Quick and Easy Desserts: Puff Pastry Berry Crostata

Written by: Austen Roe


Scratch made tarts are great, but frozen pastry makes this a simple, delicious last-minute dessert.

We've all been there. You've prepped everything and then, when guests have almost arrived, you realize you don't have anything for dessert! Sure, you could lean on coffee and whatever biscuits you have on hand, but a fresh, warm tart is always sure to impress.  Enter this effortless pastry that has saved me time and time again. It comes together in a flash and you probably already have most of the ingredients on hand (though, if not, this is your reminder that frozen puff pastry lasts forever and can be used in endless quick recipes). Keep this one in your back pocket and if you use it, let me know what you think!

Comes together in a flash.

Can be made with whatever fruit you have on hand.

Frozen puff pastry cuts prep time in half.

A simple crowd pleaser made with pantry staples.

Blueberry Puff Pastry Crostata

with cinnamon scented whipped cream


For the tart:

1 package frozen puff pastry, thawed

2 tbsp fruit preserves

1 cup mixed berries (I used blueberries and raspberries)

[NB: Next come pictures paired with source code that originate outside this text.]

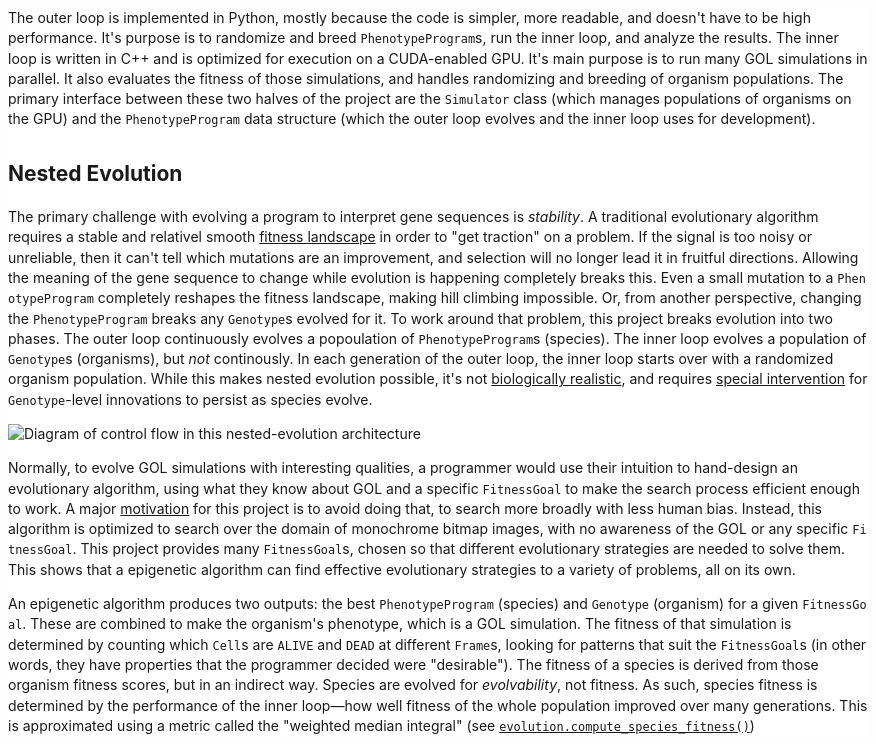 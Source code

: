 The outer loop is implemented in Python, mostly because the code is simpler,
more readable, and doesn't have to be high performance. It's purpose is to
randomize and breed `PhenotypeProgram`s, run the inner loop, and analyze the
results. The inner loop is written in C++ and is optimized for execution on a
CUDA-enabled GPU. It's main purpose is to run many GOL simulations in parallel.
It also evaluates the fitness of those simulations, and handles randomizing
and breeding of organism populations. The primary interface between these two
halves of the project are the `Simulator` class (which manages populations of
organisms on the GPU) and the `PhenotypeProgram` data structure (which the
outer loop evolves and the inner loop uses for development).

## Nested Evolution

The primary challenge with evolving a program to interpret gene sequences is
*stability*. A traditional evolutionary algorithm requires a stable and
relativel smooth [fitness
landscape](https://en.wikipedia.org/wiki/Fitness_landscape#:~:text=In%20evolutionary%20biology%2C%20fitness%20landscapes,often%20referred%20to%20as%20fitness)
in order to "get traction" on a problem. If the signal is too noisy or
unreliable, then it can't tell which mutations are an improvement, and
selection will no longer lead it in fruitful directions. Allowing the meaning
of the gene sequence to change while evolution is happening completely breaks
this. Even a small mutation to a `PhenotypeProgram` completely reshapes the
fitness landscape, making hill climbing impossible. Or, from another
perspective, changing the `PhenotypeProgram` breaks any `Genotype`s evolved for
it. To work around that problem, this project breaks evolution into two phases.
The outer loop continuously evolves a popoulation of `PhenotypeProgram`s
(species). The inner loop evolves a population of `Genotype`s (organisms), but
*not* continously. In each generation of the outer loop, the inner loop starts
over with a randomized organism population. While this makes nested evolution
possible, it's not [biologically realistic](#biological-realism), and requires
[special intervention](#genetics-and-development) for `Genotype`-level
innovations to persist as species evolve.

![Diagram of control flow in this nested-evolution
architecture](assets/execution-flow.png)

Normally, to evolve GOL simulations with interesting qualities, a programmer
would use their intuition to hand-design an evolutionary algorithm, using what
they know about GOL and a specific `FitnessGoal` to make the search process
efficient enough to work. A major [motivation](#motivation) for this project is
to avoid doing that, to search more broadly with less human bias. Instead, this
algorithm is optimized to search over the domain of monochrome bitmap images,
with no awareness of the GOL or any specific `FitnessGoal`. This project provides
many `FitnessGoal`s, chosen so that different evolutionary strategies are
needed to solve them. This shows that a epigenetic algorithm can find effective
evolutionary strategies to a variety of problems, all on its own.

An epigenetic algorithm produces two outputs: the best `PhenotypeProgram`
(species) and `Genotype` (organism) for a given `FitnessGoal`. These are
combined to make the organism's phenotype, which is a GOL simulation. The
fitness of that simulation is determined by counting which `Cell`s are `ALIVE`
and `DEAD` at different `Frame`s, looking for patterns that suit the
`FitnessGoal`s (in other words, they have properties that the programmer
decided were "desirable"). The fitness of a species is derived from those
organism fitness scores, but in an indirect way. Species are evolved for
*evolvability*, not fitness. As such, species fitness is determined by the
performance of the inner loop&mdash;how well fitness of the whole population
improved over many generations. This is approximated using a metric called the
"weighted median integral" (see
[`evolution.compute_species_fitness()`](evolution.py#L39))
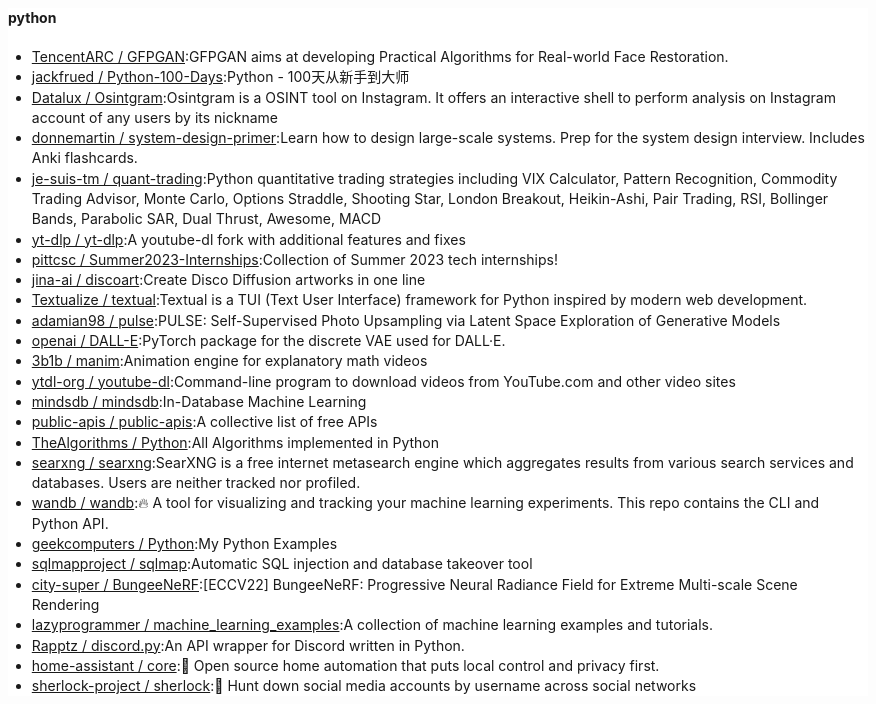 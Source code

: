 #### python
* [TencentARC / GFPGAN](https://github.com/TencentARC/GFPGAN):GFPGAN aims at developing Practical Algorithms for Real-world Face Restoration.
* [jackfrued / Python-100-Days](https://github.com/jackfrued/Python-100-Days):Python - 100天从新手到大师
* [Datalux / Osintgram](https://github.com/Datalux/Osintgram):Osintgram is a OSINT tool on Instagram. It offers an interactive shell to perform analysis on Instagram account of any users by its nickname
* [donnemartin / system-design-primer](https://github.com/donnemartin/system-design-primer):Learn how to design large-scale systems. Prep for the system design interview. Includes Anki flashcards.
* [je-suis-tm / quant-trading](https://github.com/je-suis-tm/quant-trading):Python quantitative trading strategies including VIX Calculator, Pattern Recognition, Commodity Trading Advisor, Monte Carlo, Options Straddle, Shooting Star, London Breakout, Heikin-Ashi, Pair Trading, RSI, Bollinger Bands, Parabolic SAR, Dual Thrust, Awesome, MACD
* [yt-dlp / yt-dlp](https://github.com/yt-dlp/yt-dlp):A youtube-dl fork with additional features and fixes
* [pittcsc / Summer2023-Internships](https://github.com/pittcsc/Summer2023-Internships):Collection of Summer 2023 tech internships!
* [jina-ai / discoart](https://github.com/jina-ai/discoart):Create Disco Diffusion artworks in one line
* [Textualize / textual](https://github.com/Textualize/textual):Textual is a TUI (Text User Interface) framework for Python inspired by modern web development.
* [adamian98 / pulse](https://github.com/adamian98/pulse):PULSE: Self-Supervised Photo Upsampling via Latent Space Exploration of Generative Models
* [openai / DALL-E](https://github.com/openai/DALL-E):PyTorch package for the discrete VAE used for DALL·E.
* [3b1b / manim](https://github.com/3b1b/manim):Animation engine for explanatory math videos
* [ytdl-org / youtube-dl](https://github.com/ytdl-org/youtube-dl):Command-line program to download videos from YouTube.com and other video sites
* [mindsdb / mindsdb](https://github.com/mindsdb/mindsdb):In-Database Machine Learning
* [public-apis / public-apis](https://github.com/public-apis/public-apis):A collective list of free APIs
* [TheAlgorithms / Python](https://github.com/TheAlgorithms/Python):All Algorithms implemented in Python
* [searxng / searxng](https://github.com/searxng/searxng):SearXNG is a free internet metasearch engine which aggregates results from various search services and databases. Users are neither tracked nor profiled.
* [wandb / wandb](https://github.com/wandb/wandb):🔥
A tool for visualizing and tracking your machine learning experiments. This repo contains the CLI and Python API.
* [geekcomputers / Python](https://github.com/geekcomputers/Python):My Python Examples
* [sqlmapproject / sqlmap](https://github.com/sqlmapproject/sqlmap):Automatic SQL injection and database takeover tool
* [city-super / BungeeNeRF](https://github.com/city-super/BungeeNeRF):[ECCV22] BungeeNeRF: Progressive Neural Radiance Field for Extreme Multi-scale Scene Rendering
* [lazyprogrammer / machine_learning_examples](https://github.com/lazyprogrammer/machine_learning_examples):A collection of machine learning examples and tutorials.
* [Rapptz / discord.py](https://github.com/Rapptz/discord.py):An API wrapper for Discord written in Python.
* [home-assistant / core](https://github.com/home-assistant/core):🏡
Open source home automation that puts local control and privacy first.
* [sherlock-project / sherlock](https://github.com/sherlock-project/sherlock):🔎
Hunt down social media accounts by username across social networks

3 tbsp unsalted butter, small diced

zest of 1 lemon

1 egg white

1 tbsp demerara sugar

For the whipped cream:

1 pint heavy cream

1 tsp vanilla

1/2 tsp ground cinnamon


  1. Preheat the oven to 375°.
  2. Unroll the puff pastry onto a baking sheet lined with parchment paper.
  3. Spread the center of the pastry with the preserves (I used apricot). If the jam is thick, heat it in the microwave for a few seconds so it spreads easily.
  4. Place the berries in a single layer in the center of the dough, making sure to leave a border of pastry about two inches wide. Top with the lemon zest and butter.
  5. Loosely fold the ends of the pastry back over the pastry, moving clockwise until there's an even crust around the whole crostata.
  6. Using a pastry brush (or a clean, new paintbrush), brush the egg white over the crust and sprinkle with the demerara sugar.
  7. Bake 20-25 minutes, or until crust is golden brown and berries are bubbling.
  8. While tart is in the oven, combine the heavy cream, vanilla and cinnamon in the bowl of an electric mixer and beat on high until medium peaks form, about 5 minutes.
  9. Serve the tart warm with a dollop of cream. Yum!
A slice of berry crostata being topped with a dollop of whipped cream.

A note on seasonal fruit: This tart was made with blueberries and raspberries, but the freshest ingredients always make delicious food. The simplicity of this pastry makes it the perfect backdrop for whatever's at the market - I've made versions of this tart with peaches and blackberries, chopped cherries, thinly sliced pear and even mushrooms and thyme (though, obviously that wouldn't make the best dessert...). Celebrate what's in season and it'll pay off with flavor!

There's always room for dessert.

A berry tart on parchment paper next to a big bowl of whipped cream.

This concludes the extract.